ABOUT THIS TASK: Give the data below again exactly as it stands. Omit the pictures.

(Stored data entries)
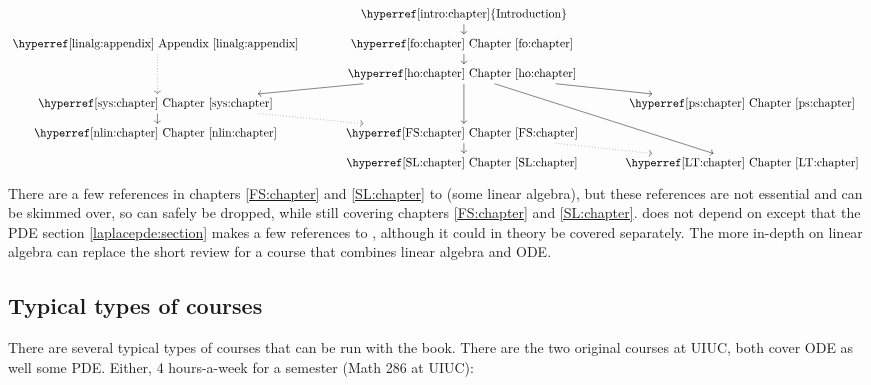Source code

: \begin{equation*}
\begin{tikzcd}[cramped, row sep=small]
& {\text{\hyperref[intro:chapter]{Introduction}}} \arrow[d] \\
{\text{\Appendixref{linalg:appendix}}} \arrow[dd, dotted]
& {\text{\Chapterref{fo:chapter}}} \arrow[d] \\
& {\text{\Chapterref{ho:chapter}}} \arrow[dddr] \arrow[dd] \arrow[dl] \arrow[dr] \\
{\text{\Chapterref{sys:chapter}}} \arrow[dr, dotted] \arrow[d] & &
  {\text{\Chapterref{ps:chapter}}} \\
{\text{\Chapterref{nlin:chapter}}} & {\text{\Chapterref{FS:chapter}}} \arrow[d]
\arrow[dr,dotted] \\
& {\text{\Chapterref{SL:chapter}}}
& {\text{\Chapterref{LT:chapter}}}
\end{tikzcd}
\end{equation*}

There are a few references in chapters \ref{FS:chapter} and \ref{SL:chapter}
to  (some linear algebra), but these
references are not essential and can be skimmed over,
so 
can safely be dropped, while still covering
chapters \ref{FS:chapter} and \ref{SL:chapter}.
 does not depend on 
 except that the
PDE section \ref{laplacepde:section} makes a
few references to
,
although it could in theory be covered
separately.
The more in-depth  on linear algebra
can replace the short review 
for a course that combines linear algebra and ODE\@.

\subsection{Typical types of courses}

There are several typical types of courses that can be run with the book.
There are the two original courses at UIUC, both cover ODE as well some PDE.
Either, 4 hours-a-week for a semester (Math 286 at UIUC):

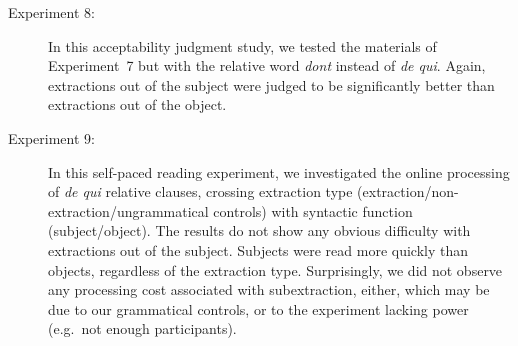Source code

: \begin{description}
\item[Experiment 8:] In this acceptability judgment study, we tested the materials of Experiment~7 but with the relative word \emph{dont} instead of \emph{de qui}. Again, extractions out of the subject were judged to be significantly better than extractions out of the object.

\item[Experiment 9:] In this self-paced reading experiment, we investigated the online processing of \emph{de qui} relative clauses, crossing extraction type (extraction\slash non-extraction\slash ungrammatical controls) with syntactic function (subject\slash object). The results do not show any obvious difficulty with extractions out of the subject. Subjects were read more quickly than objects, regardless of the extraction type. Surprisingly, we did not observe any processing cost associated with subextraction, either, which may be due to our grammatical controls, or to the experiment lacking power (e.g.\ not enough participants).

\end{description}
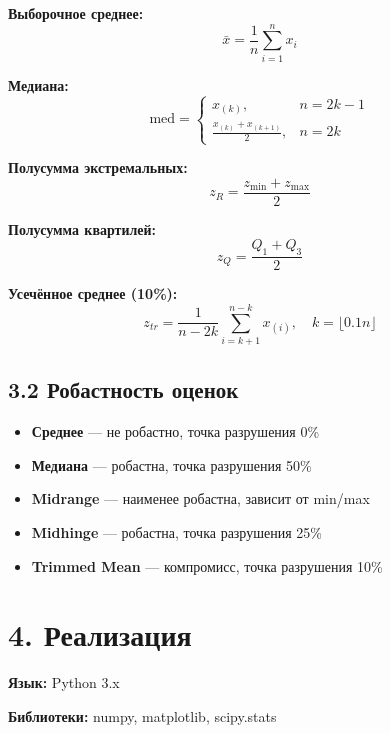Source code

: \documentclass[a4paper,14pt]{extarticle}
\begin{document}
\textbf{Выборочное среднее:}
\begin{equation}
\bar{x} = \frac{1}{n}\sum_{i=1}^{n} x_i
\end{equation}

\textbf{Медиана:}
\begin{equation}
\text{med} = \begin{cases}
x_{(k)}, & n = 2k-1 \\
\frac{x_{(k)} + x_{(k+1)}}{2}, & n = 2k
\end{cases}
\end{equation}

\textbf{Полусумма экстремальных:}
\begin{equation}
z_R = \frac{z_{\min} + z_{\max}}{2}
\end{equation}

\textbf{Полусумма квартилей:}
\begin{equation}
z_Q = \frac{Q_1 + Q_3}{2}
\end{equation}

\textbf{Усечённое среднее (10\%):}
\begin{equation}
z_{tr} = \frac{1}{n-2k}\sum_{i=k+1}^{n-k} x_{(i)}, \quad k = \lfloor 0.1n \rfloor
\end{equation}

\subsection*{3.2 Робастность оценок}

\begin{itemize}
    \item \textbf{Среднее} — не робастно, точка разрушения 0\%
    \item \textbf{Медиана} — робастна, точка разрушения 50\%
    \item \textbf{Midrange} — наименее робастна, зависит от min/max
    \item \textbf{Midhinge} — робастна, точка разрушения 25\%
    \item \textbf{Trimmed Mean} — компромисс, точка разрушения 10\%
\end{itemize}

\section*{4. Реализация}

\textbf{Язык:} Python 3.x

\textbf{Библиотеки:} numpy, matplotlib, scipy.stats
\end{document}
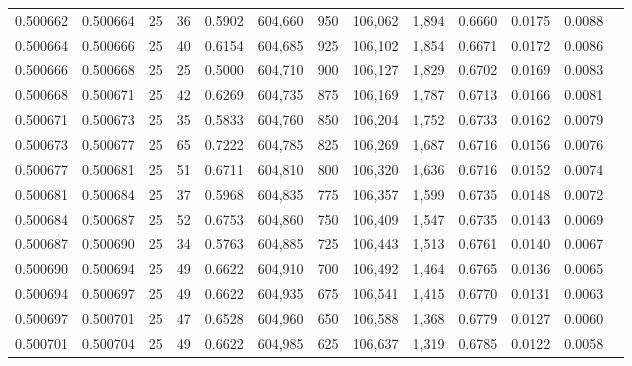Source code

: \begin{tabular}{rrrrrrrrrrrrr}
0.500662 & 0.500664 &    25 &  36 &                                     0.5902 & 604,660 &     950 & 106,062 &   1,894 & 0.6660 & 0.0175 & 0.0088 \\
0.500664 & 0.500666 &    25 &  40 &                                     0.6154 & 604,685 &     925 & 106,102 &   1,854 & 0.6671 & 0.0172 & 0.0086 \\
0.500666 & 0.500668 &    25 &  25 &                                     0.5000 & 604,710 &     900 & 106,127 &   1,829 & 0.6702 & 0.0169 & 0.0083 \\
0.500668 & 0.500671 &    25 &  42 &                                     0.6269 & 604,735 &     875 & 106,169 &   1,787 & 0.6713 & 0.0166 & 0.0081 \\
0.500671 & 0.500673 &    25 &  35 &                                     0.5833 & 604,760 &     850 & 106,204 &   1,752 & 0.6733 & 0.0162 & 0.0079 \\
0.500673 & 0.500677 &    25 &  65 &                                     0.7222 & 604,785 &     825 & 106,269 &   1,687 & 0.6716 & 0.0156 & 0.0076 \\
0.500677 & 0.500681 &    25 &  51 &                                     0.6711 & 604,810 &     800 & 106,320 &   1,636 & 0.6716 & 0.0152 & 0.0074 \\
0.500681 & 0.500684 &    25 &  37 &                                     0.5968 & 604,835 &     775 & 106,357 &   1,599 & 0.6735 & 0.0148 & 0.0072 \\
0.500684 & 0.500687 &    25 &  52 &                                     0.6753 & 604,860 &     750 & 106,409 &   1,547 & 0.6735 & 0.0143 & 0.0069 \\
0.500687 & 0.500690 &    25 &  34 &                                     0.5763 & 604,885 &     725 & 106,443 &   1,513 & 0.6761 & 0.0140 & 0.0067 \\
0.500690 & 0.500694 &    25 &  49 &                                     0.6622 & 604,910 &     700 & 106,492 &   1,464 & 0.6765 & 0.0136 & 0.0065 \\
0.500694 & 0.500697 &    25 &  49 &                                     0.6622 & 604,935 &     675 & 106,541 &   1,415 & 0.6770 & 0.0131 & 0.0063 \\
0.500697 & 0.500701 &    25 &  47 &                                     0.6528 & 604,960 &     650 & 106,588 &   1,368 & 0.6779 & 0.0127 & 0.0060 \\
0.500701 & 0.500704 &    25 &  49 &                                     0.6622 & 604,985 &     625 & 106,637 &   1,319 & 0.6785 & 0.0122 & 0.0058 \\

\end{tabular}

THE ANSWER:
Source code

: \begin{equation*}
\begin{tikzcd}[cramped, row sep=small]
& {\text{\hyperref[intro:chapter]{Introduction}}} \arrow[d] \\
{\text{\Appendixref{linalg:appendix}}} \arrow[dd, dotted]
& {\text{\Chapterref{fo:chapter}}} \arrow[d] \\
& {\text{\Chapterref{ho:chapter}}} \arrow[dddr] \arrow[dd] \arrow[dl] \arrow[dr] \\
{\text{\Chapterref{sys:chapter}}} \arrow[dr, dotted] \arrow[d] & &
  {\text{\Chapterref{ps:chapter}}} \\
{\text{\Chapterref{nlin:chapter}}} & {\text{\Chapterref{FS:chapter}}} \arrow[d]
\arrow[dr,dotted] \\
& {\text{\Chapterref{SL:chapter}}}
& {\text{\Chapterref{LT:chapter}}}
\end{tikzcd}
\end{equation*}

There are a few references in chapters \ref{FS:chapter} and \ref{SL:chapter}
to  (some linear algebra), but these
references are not essential and can be skimmed over,
so 
can safely be dropped, while still covering
chapters \ref{FS:chapter} and \ref{SL:chapter}.
 does not depend on 
 except that the
PDE section \ref{laplacepde:section} makes a
few references to
,
although it could in theory be covered
separately.
The more in-depth  on linear algebra
can replace the short review 
for a course that combines linear algebra and ODE\@.

\subsection{Typical types of courses}

There are several typical types of courses that can be run with the book.
There are the two original courses at UIUC, both cover ODE as well some PDE.
Either, 4 hours-a-week for a semester (Math 286 at UIUC):

Source code

: \begin{description}
\item[Experiment 8:] In this acceptability judgment study, we tested the materials of Experiment~7 but with the relative word \emph{dont} instead of \emph{de qui}. Again, extractions out of the subject were judged to be significantly better than extractions out of the object.

\item[Experiment 9:] In this self-paced reading experiment, we investigated the online processing of \emph{de qui} relative clauses, crossing extraction type (extraction\slash non-extraction\slash ungrammatical controls) with syntactic function (subject\slash object). The results do not show any obvious difficulty with extractions out of the subject. Subjects were read more quickly than objects, regardless of the extraction type. Surprisingly, we did not observe any processing cost associated with subextraction, either, which may be due to our grammatical controls, or to the experiment lacking power (e.g.\ not enough participants).

\end{description}
Source code

: \documentclass[a4paper,14pt]{extarticle}
\begin{document}
\textbf{Выборочное среднее:}
\begin{equation}
\bar{x} = \frac{1}{n}\sum_{i=1}^{n} x_i
\end{equation}

\textbf{Медиана:}
\begin{equation}
\text{med} = \begin{cases}
x_{(k)}, & n = 2k-1 \\
\frac{x_{(k)} + x_{(k+1)}}{2}, & n = 2k
\end{cases}
\end{equation}

\textbf{Полусумма экстремальных:}
\begin{equation}
z_R = \frac{z_{\min} + z_{\max}}{2}
\end{equation}

\textbf{Полусумма квартилей:}
\begin{equation}
z_Q = \frac{Q_1 + Q_3}{2}
\end{equation}

\textbf{Усечённое среднее (10\%):}
\begin{equation}
z_{tr} = \frac{1}{n-2k}\sum_{i=k+1}^{n-k} x_{(i)}, \quad k = \lfloor 0.1n \rfloor
\end{equation}

\subsection*{3.2 Робастность оценок}

\begin{itemize}
    \item \textbf{Среднее} — не робастно, точка разрушения 0\%
    \item \textbf{Медиана} — робастна, точка разрушения 50\%
    \item \textbf{Midrange} — наименее робастна, зависит от min/max
    \item \textbf{Midhinge} — робастна, точка разрушения 25\%
    \item \textbf{Trimmed Mean} — компромисс, точка разрушения 10\%
\end{itemize}

\section*{4. Реализация}

\textbf{Язык:} Python 3.x

\textbf{Библиотеки:} numpy, matplotlib, scipy.stats
\end{document}
Source code

: \begin{tabular}{rrrrrrrrrrrrr}
0.500662 & 0.500664 &    25 &  36 &                                     0.5902 & 604,660 &     950 & 106,062 &   1,894 & 0.6660 & 0.0175 & 0.0088 \\
0.500664 & 0.500666 &    25 &  40 &                                     0.6154 & 604,685 &     925 & 106,102 &   1,854 & 0.6671 & 0.0172 & 0.0086 \\
0.500666 & 0.500668 &    25 &  25 &                                     0.5000 & 604,710 &     900 & 106,127 &   1,829 & 0.6702 & 0.0169 & 0.0083 \\
0.500668 & 0.500671 &    25 &  42 &                                     0.6269 & 604,735 &     875 & 106,169 &   1,787 & 0.6713 & 0.0166 & 0.0081 \\
0.500671 & 0.500673 &    25 &  35 &                                     0.5833 & 604,760 &     850 & 106,204 &   1,752 & 0.6733 & 0.0162 & 0.0079 \\
0.500673 & 0.500677 &    25 &  65 &                                     0.7222 & 604,785 &     825 & 106,269 &   1,687 & 0.6716 & 0.0156 & 0.0076 \\
0.500677 & 0.500681 &    25 &  51 &                                     0.6711 & 604,810 &     800 & 106,320 &   1,636 & 0.6716 & 0.0152 & 0.0074 \\
0.500681 & 0.500684 &    25 &  37 &                                     0.5968 & 604,835 &     775 & 106,357 &   1,599 & 0.6735 & 0.0148 & 0.0072 \\
0.500684 & 0.500687 &    25 &  52 &                                     0.6753 & 604,860 &     750 & 106,409 &   1,547 & 0.6735 & 0.0143 & 0.0069 \\
0.500687 & 0.500690 &    25 &  34 &                                     0.5763 & 604,885 &     725 & 106,443 &   1,513 & 0.6761 & 0.0140 & 0.0067 \\
0.500690 & 0.500694 &    25 &  49 &                                     0.6622 & 604,910 &     700 & 106,492 &   1,464 & 0.6765 & 0.0136 & 0.0065 \\
0.500694 & 0.500697 &    25 &  49 &                                     0.6622 & 604,935 &     675 & 106,541 &   1,415 & 0.6770 & 0.0131 & 0.0063 \\
0.500697 & 0.500701 &    25 &  47 &                                     0.6528 & 604,960 &     650 & 106,588 &   1,368 & 0.6779 & 0.0127 & 0.0060 \\
0.500701 & 0.500704 &    25 &  49 &                                     0.6622 & 604,985 &     625 & 106,637 &   1,319 & 0.6785 & 0.0122 & 0.0058 \\

\end{tabular}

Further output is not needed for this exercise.